In some embodiments the aqueous polymeric dispersions are part of reactive systems. For example, in a 2 k system, such as an epoxy dispersion system, the coalescent can be added to either the component including the epoxy dispersion or, alternatively to the curing agent component or split between both components of the system.

The choice of binder is not particularly critical, and the binder can be selected from all type of binders known in the art including, for example, styrene-acrylic, all acrylic, and vinyl acrylic polymeric binders. In one embodiment of the invention, the binder is a binder that is suitable for use for interior wall paint.

The average particle diameter of the emulsion polymer particles is not particularly critical, and advantageously is from 40 nm to 1000 nm, preferably from 40 nm to 300 nm. Particle diameters herein are those measured by dynamic light scattering on a Brookhaven BI-90 Plus particle size analyzer.

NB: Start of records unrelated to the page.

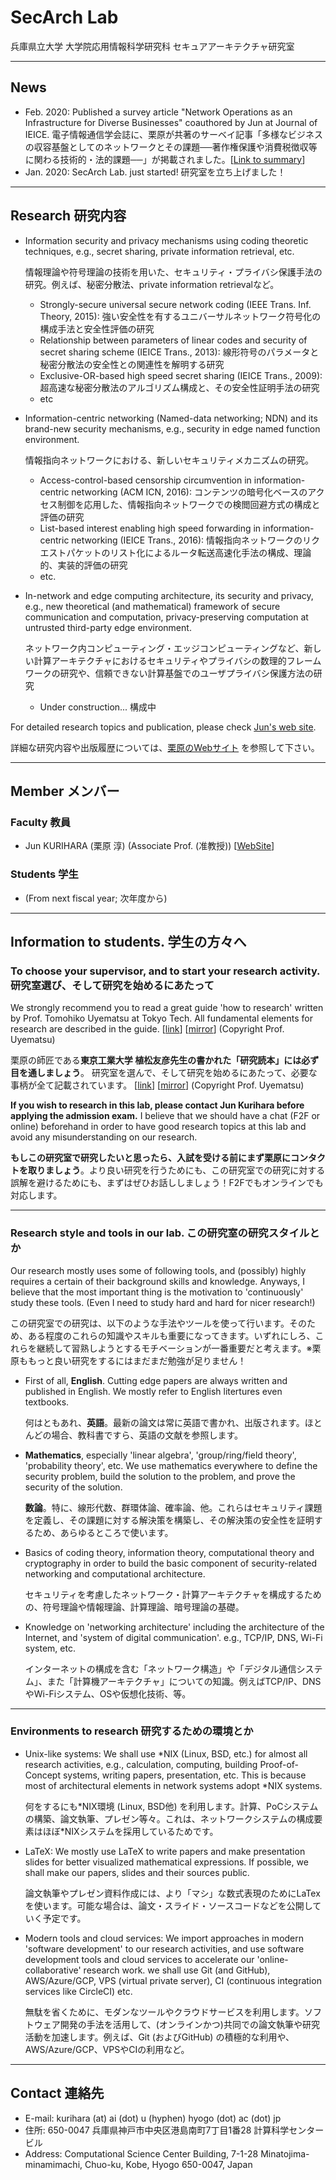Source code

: # SecArch Lab

兵庫県立大学 大学院応用情報科学研究科 セキュアアーキテクチャ研究室

---

## News

- Feb. 2020: Published a survey article "Network Operations as an Infrastructure for Diverse Businesses" coauthored by Jun at Journal of IEICE. 電子情報通信学会誌に、栗原が共著のサーベイ記事「多様なビジネスの収容基盤としてのネットワークとその課題──著作権保護や消費税徴収等に関わる技術的・法的課題──」が掲載されました。[[Link to summary](https://www.journal.ieice.org/summary.php?id=k103_2_155&year=2020&lang=J)]
- Jan. 2020: SecArch Lab. just started! 研究室を立ち上げました！

---

## Research 研究内容

- Information security and privacy mechanisms using coding theoretic techniques, e.g., secret sharing, private information retrieval, etc.
  
  情報理論や符号理論の技術を用いた、セキュリティ・プライバシ保護手法の研究。例えば、秘密分散法、private information retrievalなど。
  
  - Strongly-secure universal secure network coding (IEEE Trans. Inf. Theory, 2015): 強い安全性を有するユニバーサルネットワーク符号化の構成手法と安全性評価の研究
  - Relationship between parameters of linear codes and security of secret sharing scheme (IEICE Trans., 2013): 線形符号のパラメータと秘密分散法の安全性との関連性を解明する研究
  - Exclusive-OR-based high speed secret sharing (IEICE Trans., 2009): 超高速な秘密分散法のアルゴリズム構成と、その安全性証明手法の研究
  - etc

- Information-centric networking (Named-data networking; NDN) and its brand-new security mechanisms, e.g., security in edge named function environment.

  情報指向ネットワークにおける、新しいセキュリティメカニズムの研究。
  
  - Access-control-based censorship circumvention in information-centric networking (ACM ICN, 2016): コンテンツの暗号化ベースのアクセス制御を応用した、情報指向ネットワークでの検閲回避方式の構成と評価の研究
  - List-based interest enabling high speed forwarding in information-centric networking (IEICE Trans., 2016): 情報指向ネットワークのリクエストパケットのリスト化によるルータ転送高速化手法の構成、理論的、実装的評価の研究
  - etc.

- In-network and edge computing architecture, its security and privacy, e.g., new theoretical (and mathematical) framework of secure communication and computation, privacy-preserving computation at untrusted third-party edge environment.

  ネットワーク内コンピューティング・エッジコンピューティングなど、新しい計算アーキテクチャにおけるセキュリティやプライバシの数理的フレームワークの研究や、信頼できない計算基盤でのユーザプライバシ保護方法の研究
  
  - Under construction... 構成中
  

For detailed research topics and publication, please check [Jun's web site](https://junkurihara.github.io).

詳細な研究内容や出版履歴については、[栗原のWebサイト](https://junkurihara.github.io) を参照して下さい。

---

## Member メンバー

### Faculty 教員

- Jun KURIHARA (栗原 淳) (Associate Prof. (准教授)) [[WebSite](https://junkurihara.github.io)]

### Students 学生

- (From next fiscal year; 次年度から)

---

## Information to students. 学生の方々へ


### To choose your supervisor, and to start your research activity. 研究室選び、そして研究を始めるにあたって

We strongly recommend you to read a great guide 'how to research' written by Prof. Tomohiko Uyematsu at Tokyo Tech. All fundamental elements for research are described in the guide. [[link](http://www.it.ce.titech.ac.jp/uyematsu/howtoresearch.pdf)] [[mirror](./repo/howtoresearch.pdf)] (Copyright Prof. Uyematsu)

栗原の師匠である**東京工業大学 植松友彦先生の書かれた「研究読本」には必ず目を通しましょう**。 研究室を選んで、そして研究を始めるにあたって、必要な事柄が全て記載されています。 [[link](http://www.it.ce.titech.ac.jp/uyematsu/howtoresearch.pdf)] [[mirror](./repo/howtoresearch.pdf)] (Copyright Prof. Uyematsu)

**If you wish to research in this lab, please contact Jun Kurihara before applying the admission exam.** I believe that we should have a chat (F2F or online) beforehand in order to have good research topics at this lab and avoid any misunderstanding on our research.

**もしこの研究室で研究したいと思ったら、入試を受ける前にまず栗原にコンタクトを取りましょう**。より良い研究を行うためにも、この研究室での研究に対する誤解を避けるためにも、まずはぜひお話ししましょう！F2Fでもオンラインでも対応します。

---

### Research style and tools in our lab. この研究室の研究スタイルとか

Our research mostly uses some of following tools, and (possibly) highly requires a certain of their background skills and knowledge. Anyways, I believe that the most important thing is the motivation to 'continuously' study these tools. (Even I need to study hard and hard for nicer research!)

この研究室での研究は、以下のような手法やツールを使って行います。そのため、ある程度のこれらの知識やスキルも重要になってきます。いずれにしろ、これらを継続して習熟しようとするモチベーションが一番重要だと考えます。※栗原ももっと良い研究をするにはまだまだ勉強が足りません！

- First of all, **English**. Cutting edge papers are always written and published in English. We mostly refer to English litertures even textbooks.

  何はともあれ、**英語**。最新の論文は常に英語で書かれ、出版されます。ほとんどの場合、教科書ですら、英語の文献を参照します。

- **Mathematics**, especially 'linear algebra', 'group/ring/field theory', 'probability theory', etc. We use mathematics everywhere to define the security problem, build the solution to the problem, and prove the security of the solution. 

  **数論**。特に、線形代数、群環体論、確率論、他。これらはセキュリティ課題を定義し、その課題に対する解決策を構築し、その解決策の安全性を証明するため、あらゆるところで使います。
  
- Basics of coding theory, information theory, computational theory and cryptography in order to build the basic component of security-related networking and computational architecture.

  セキュリティを考慮したネットワーク・計算アーキテクチャを構成するための、符号理論や情報理論、計算理論、暗号理論の基礎。
  
- Knowledge on 'networking architecture' including the architecture of the Internet, and 'system of digital communication'. e.g., TCP/IP, DNS, Wi-Fi system, etc.

  インターネットの構成を含む「ネットワーク構造」や「デジタル通信システム」、また「計算機アーキテクチャ」についての知識。例えばTCP/IP、DNSやWi-Fiシステム、OSや仮想化技術、等。

---

### Environments to research 研究するための環境とか

- Unix-like systems: We shall use \*NIX (Linux, BSD, etc.) for almost all research activities, e.g., calculation, computing, building Proof-of-Concept systems, writing papers, presentation, etc. This is because most of architectural elements in network systems adopt *NIX systems.

  何をするにも\*NIX環境 (Linux, BSD他) を利用します。計算、PoCシステムの構築、論文執筆、プレゼン等々。これは、ネットワークシステムの構成要素はほぼ*NIXシステムを採用しているためです。

- LaTeX: We mostly use LaTeX to write papers and make presentation slides for better visualized mathematical expressions. If possible, we shall make our papers, slides and their sources public.

  論文執筆やプレゼン資料作成には、より「マシ」な数式表現のためにLaTexを使います。可能な場合は、論文・スライド・ソースコードなどを公開していく予定です。

- Modern tools and cloud services: We import approaches in modern 'software development' to our research activities, and use software development tools and cloud services to accelerate our 'online-collaborative' research work.  we shall use Git (and GitHub), AWS/Azure/GCP, VPS (virtual private server), CI (continuous integration services like CircleCI) etc.

  無駄を省くために、モダンなツールやクラウドサービスを利用します。ソフトウェア開発の手法を活用して、(オンラインかつ)共同での論文執筆や研究活動を加速します。例えば、Git (およびGitHub) の積極的な利用や、AWS/Azure/GCP、VPSやCIの利用など。

---

## Contact 連絡先

- E-mail: kurihara (at) ai (dot) u (hyphen) hyogo (dot) ac (dot) jp
- 住所: 650-0047 兵庫県神戸市中央区港島南町7丁目1番28 計算科学センタービル
- Address: Computational Science Center Building, 7-1-28 Minatojima-minamimachi, Chuo-ku, Kobe, Hyogo 650-0047, Japan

The invention includes an aqueous coating composition comprising: (a) a polymeric binder; (b) optionally, a pigment; (c) water; and (d) a coalescent composition as described hereinabove. The coating composition can be employed in uses such as, for example, wall paints, floor coatings, ceiling paints, and window frame coatings.

The aqueous coating composition of the invention can be prepared by techniques which are well known in the coatings art. First, pigment(s), if any, are well dispersed in an aqueous medium under high shear, such as is afforded by a COWLES™ mixer, or predispersed colorant(s), or mixtures thereof are used. Then the emulsion polymer is added under low shear stirring along with the coalescent composition and other coatings adjuvants as desired. The aqueous coating composition may include, in addition to the aqueous polymeric dispersion and optional pigment(s), conventional coatings adjuvants such as, for example, extenders, emulsifiers, coalescing agents other than the coalescent composition of the present invention, plasticizers, antifreezes, curing agents, buffers, neutralizers, thickeners, rheology modifiers, humectants, wetting agents, biocides, plasticizers, antifoaming agents, UV absorbers, fluorescent brighteners, light and/or heat stabilizers, biocides, chelating agents, dispersants, colorants, waxes, and water-repellants.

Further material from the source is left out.